A registry could be provided to make this name space a genuine
extension point.
(This is currently the production bsqual
in Appendix B of [RFC8610].)¶
The syntax provided in [I-D.bormann-cbor-edn-literals] does not enable the use of CDDL types -- it has the same flaw that is being fixed for tag numbers in Section 2.1.¶
A number of errata reports have been made around some details of text string and byte string literal syntax: [Err6527] and [Err6543]. These need to be addressed by re-examining the details of these literal syntaxes. Also, [Err6526] needs to be applied (missing backslashes in text explaining backslash escaping).¶
The ABNF used in [RFC8610] for the content of text string literals is rather permissive:¶
text = %x22 *SCHAR %x22 SCHAR = %x20-21 / %x23-5B / %x5D-7E / %x80-10FFFD / SESC SESC = "\" (%x20-7E / %x80-10FFFD)¶
This allows almost any non-C0 character to be escaped by a backslash,
but critically misses out on the \uXXXX
and \uHHHH\uLLLL
forms
that JSON allows to specify characters in hex.

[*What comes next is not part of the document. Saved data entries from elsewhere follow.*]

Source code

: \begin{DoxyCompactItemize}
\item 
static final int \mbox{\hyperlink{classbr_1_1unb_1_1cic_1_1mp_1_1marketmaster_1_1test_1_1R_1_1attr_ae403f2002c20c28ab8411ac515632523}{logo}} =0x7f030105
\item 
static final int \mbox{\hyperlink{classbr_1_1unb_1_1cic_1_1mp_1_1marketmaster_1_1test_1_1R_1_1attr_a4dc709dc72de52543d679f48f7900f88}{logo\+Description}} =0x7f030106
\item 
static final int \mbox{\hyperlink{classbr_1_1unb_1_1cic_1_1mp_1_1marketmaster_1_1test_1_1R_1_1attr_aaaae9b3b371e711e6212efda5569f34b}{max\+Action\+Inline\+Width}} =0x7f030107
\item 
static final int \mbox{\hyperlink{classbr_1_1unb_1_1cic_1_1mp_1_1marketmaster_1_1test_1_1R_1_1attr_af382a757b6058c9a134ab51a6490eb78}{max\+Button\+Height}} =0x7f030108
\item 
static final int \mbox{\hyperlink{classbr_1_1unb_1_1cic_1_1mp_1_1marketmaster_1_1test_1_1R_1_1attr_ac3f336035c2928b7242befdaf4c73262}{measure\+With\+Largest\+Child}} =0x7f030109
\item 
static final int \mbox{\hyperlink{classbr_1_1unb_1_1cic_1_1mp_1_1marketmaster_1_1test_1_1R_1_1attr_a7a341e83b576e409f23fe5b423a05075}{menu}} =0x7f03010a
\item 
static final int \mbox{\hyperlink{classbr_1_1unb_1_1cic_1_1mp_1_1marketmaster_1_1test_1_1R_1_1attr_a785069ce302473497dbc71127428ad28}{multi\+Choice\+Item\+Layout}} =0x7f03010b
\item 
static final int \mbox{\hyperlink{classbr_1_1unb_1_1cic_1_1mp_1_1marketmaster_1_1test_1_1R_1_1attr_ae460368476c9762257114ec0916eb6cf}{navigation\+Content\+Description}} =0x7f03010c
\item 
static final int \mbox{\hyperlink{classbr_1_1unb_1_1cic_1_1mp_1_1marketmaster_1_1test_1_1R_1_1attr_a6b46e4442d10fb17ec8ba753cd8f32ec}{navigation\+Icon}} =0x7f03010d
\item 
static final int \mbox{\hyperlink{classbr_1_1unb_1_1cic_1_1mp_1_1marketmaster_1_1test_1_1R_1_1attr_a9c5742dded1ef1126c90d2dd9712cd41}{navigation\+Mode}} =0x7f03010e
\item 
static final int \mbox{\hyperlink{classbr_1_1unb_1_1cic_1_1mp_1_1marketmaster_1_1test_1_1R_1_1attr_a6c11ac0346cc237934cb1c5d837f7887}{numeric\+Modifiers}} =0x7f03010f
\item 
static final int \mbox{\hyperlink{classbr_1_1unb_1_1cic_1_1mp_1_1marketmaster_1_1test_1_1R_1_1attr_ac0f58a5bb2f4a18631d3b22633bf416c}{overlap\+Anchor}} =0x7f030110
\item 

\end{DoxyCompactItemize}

Both can be solved by
updating the SESC production to:¶
SESC = "\" ( %x22 / "/" / "\" / ; \" \/ \\ %x62 / %x66 / %x6E / %x72 / %x74 / ; \b \f \n \r \t (%x75 hexchar) ) ; \u hexchar = non-surrogate / (high-surrogate "\" %x75 low-surrogate) non-surrogate = ((DIGIT / "A"/"B"/"C" / "E"/"F") 3HEXDIG) / ("D" %x30-37 2HEXDIG ) high-surrogate = "D" ("8"/"9"/"A"/"B") 2HEXDIG low-surrogate = "D" ("C"/"D"/"E"/"F") 2HEXDIG¶
Now that SESC is more restrictively formulated, this also requires an update to the BCHAR production used in the ABNF syntax for byte string literals:¶
bytes = [bsqual] %x27 *BCHAR %x27 BCHAR = %x20-26 / %x28-5B / %x5D-10FFFD / SESC / CRLF bsqual = "h" / "b64"¶
The updated version explicit allows \'
, which is no longer allowed
in the updated SESC:¶
BCHAR = %x20-26 / %x28-5B / %x5D-10FFFD / SESC / "\'" / CRLF¶
The ABNF used in [RFC8610] for the content of byte string literals lumps together byte strings notated as text with byte strings notated in base16 (hex) or base64 (but see also updated BCHAR production above):¶
bytes = [bsqual] %x27 *BCHAR %x27 BCHAR = %x20-26 / %x28-5B / %x5D-10FFFD / SESC / CRLF¶
Errata report 6543 proposes to handle the two cases in separate productions (where, with an updated SESC, BCHAR obviously needs to be updated as above):¶
bytes = %x27 *BCHAR %x27 / bsqual %x27 *QCHAR %x27 BCHAR = %x20-26 / %x28-5B / %x5D-10FFFD / SESC / CRLF QCHAR = DIGIT / ALPHA / "+" / "/" / "-" / "_" / "=" / WS¶
This potentially causes a subtle change, which is hidden in the WS production:¶
WS = SP / NL SP = %x20 NL = COMMENT / CRLF COMMENT = ";" *PCHAR CRLF PCHAR = %x20-7E / %x80-10FFFD CRLF = %x0A / %x0D.0A¶
This allows any non-C0 character in a comment, so this fragment becomes possible:¶
foo = h' 43424F52 ; 'CBOR' 0A ; LF, but don't use CR! '¶
The current text is not unambiguously saying whether the three apostrophes
need to be escaped with a \
or not, as in:¶
foo = h' 43424F52 ; \'CBOR\' 0A ; LF, but don\'t use CR! '¶
... which would be supported by the existing ABNF in [RFC8610].¶
The basic (implicit) processing model for CDDL 1.0 applies a CDDL data model to a data item and returns a Boolean that indicates whether the data item matches that model ("validation").¶
Section 4 of [RFC9165] extends this model with named "features". A validation can indicate which features were used. Validation could also be parameterized with information about what features are allowed to be used, enabling variants (see Section 4 of [RFC9165] and [useful] for examples).¶
The cddl
tool (Appendix F of [RFC8610]) also supports experimental
forms of "annotating" a validated data item with information about
which rules were used to support validation, currently entirely based on the
information that is in a standard CDDL 1.0 data model.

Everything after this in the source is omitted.